Sometimes it’s best to take the matter in your hands. As I reached the Lankan shores, the army gathered around me. I half-stood on one knee and watched the scene: the herbs being plucked, the potion was being made. Lord Lakshman’s ashen face while my Lord kept speaking words of comfort to His beloved brother. Finally, there was jubilation! Lord Lakshman opened His eyes. Even as Lord Rama hugged him, Lakshman’s eyes sought mine. He knew what I had done. I bowed to Lakshman, and when I looked up, My Lord was in front of me. Through happy tears, He hugged and thanked me profusely. How could He? What had I done? As I bent to touch my Lord’s feet, a new surge of energy flew through me. I have felt this many times in the past – it’s as though life was giving me a signal. You are fulfilling your destiny.
Promises have to be kept. I returned the Dronagiri hill. Much as I tried, some parts of the hill crumbled from my hands as I flew back to the Himalayas. I’m told the local Dronagiri residents were not happy with this. In their eyes, I failed to keep my word, losing a part of the hill which their ancestors used to worship. Though the residents offer prayers to Lord Rama, they don’t partake of the prasad at the annual temple festival. Even to this day.
I humbly accept their decision. I cannot explain what happened that day, and my best efforts did not yield the result I wanted. Yet, I can say with all sincerity – it’s been one of the very few times.

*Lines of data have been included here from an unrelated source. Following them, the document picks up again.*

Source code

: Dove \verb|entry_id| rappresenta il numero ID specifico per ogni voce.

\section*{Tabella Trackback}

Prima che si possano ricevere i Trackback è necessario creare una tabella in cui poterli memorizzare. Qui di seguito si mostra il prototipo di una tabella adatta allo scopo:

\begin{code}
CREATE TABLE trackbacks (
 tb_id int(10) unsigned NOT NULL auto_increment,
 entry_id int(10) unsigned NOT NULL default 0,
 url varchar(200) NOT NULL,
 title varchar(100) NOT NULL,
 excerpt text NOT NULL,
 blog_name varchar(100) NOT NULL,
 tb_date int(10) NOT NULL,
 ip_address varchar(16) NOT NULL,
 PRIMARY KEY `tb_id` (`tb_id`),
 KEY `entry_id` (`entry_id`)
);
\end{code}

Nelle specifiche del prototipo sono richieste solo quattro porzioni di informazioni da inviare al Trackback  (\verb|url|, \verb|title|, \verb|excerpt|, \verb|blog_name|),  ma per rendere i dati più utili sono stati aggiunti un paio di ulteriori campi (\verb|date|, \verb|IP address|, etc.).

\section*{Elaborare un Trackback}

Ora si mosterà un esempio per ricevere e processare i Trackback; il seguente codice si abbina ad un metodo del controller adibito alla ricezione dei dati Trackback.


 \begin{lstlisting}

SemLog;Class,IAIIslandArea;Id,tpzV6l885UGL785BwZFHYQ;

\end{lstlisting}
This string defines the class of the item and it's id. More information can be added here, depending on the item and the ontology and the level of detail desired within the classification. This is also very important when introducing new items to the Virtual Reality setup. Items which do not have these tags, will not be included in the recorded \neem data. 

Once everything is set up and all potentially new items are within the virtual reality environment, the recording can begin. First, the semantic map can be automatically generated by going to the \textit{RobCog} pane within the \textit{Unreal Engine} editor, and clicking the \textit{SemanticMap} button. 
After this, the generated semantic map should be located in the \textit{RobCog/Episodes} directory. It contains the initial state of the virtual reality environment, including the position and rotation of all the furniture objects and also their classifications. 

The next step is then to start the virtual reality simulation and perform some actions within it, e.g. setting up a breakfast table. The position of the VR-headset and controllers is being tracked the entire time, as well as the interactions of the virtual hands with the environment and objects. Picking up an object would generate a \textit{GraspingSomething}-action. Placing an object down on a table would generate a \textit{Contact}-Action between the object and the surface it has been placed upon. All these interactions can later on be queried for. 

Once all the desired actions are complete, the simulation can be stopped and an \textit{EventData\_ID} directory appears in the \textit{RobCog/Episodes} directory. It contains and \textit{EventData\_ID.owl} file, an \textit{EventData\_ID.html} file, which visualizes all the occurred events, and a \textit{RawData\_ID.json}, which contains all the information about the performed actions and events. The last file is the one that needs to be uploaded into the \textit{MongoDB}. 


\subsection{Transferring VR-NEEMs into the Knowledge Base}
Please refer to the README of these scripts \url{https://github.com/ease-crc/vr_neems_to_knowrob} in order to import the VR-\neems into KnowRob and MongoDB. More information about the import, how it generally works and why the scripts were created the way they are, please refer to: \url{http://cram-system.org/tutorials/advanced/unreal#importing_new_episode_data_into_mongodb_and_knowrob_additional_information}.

Liberation through devotion
I didn’t plan my life to be great. Perhaps people hail me because my intention and my life was one-focussed: Lord Rama. Many incidents narrate our relationship. Tulsidas’ Ramcharitmanas narrates:
“Lord Ram gave Hanuman a quizzical look and said, “What are you, a monkey or a man?” Hanuman bowed his head reverently, folded his hands and said, “When I do not know who I am, I serve You and when I do know who I am, You and I are One.”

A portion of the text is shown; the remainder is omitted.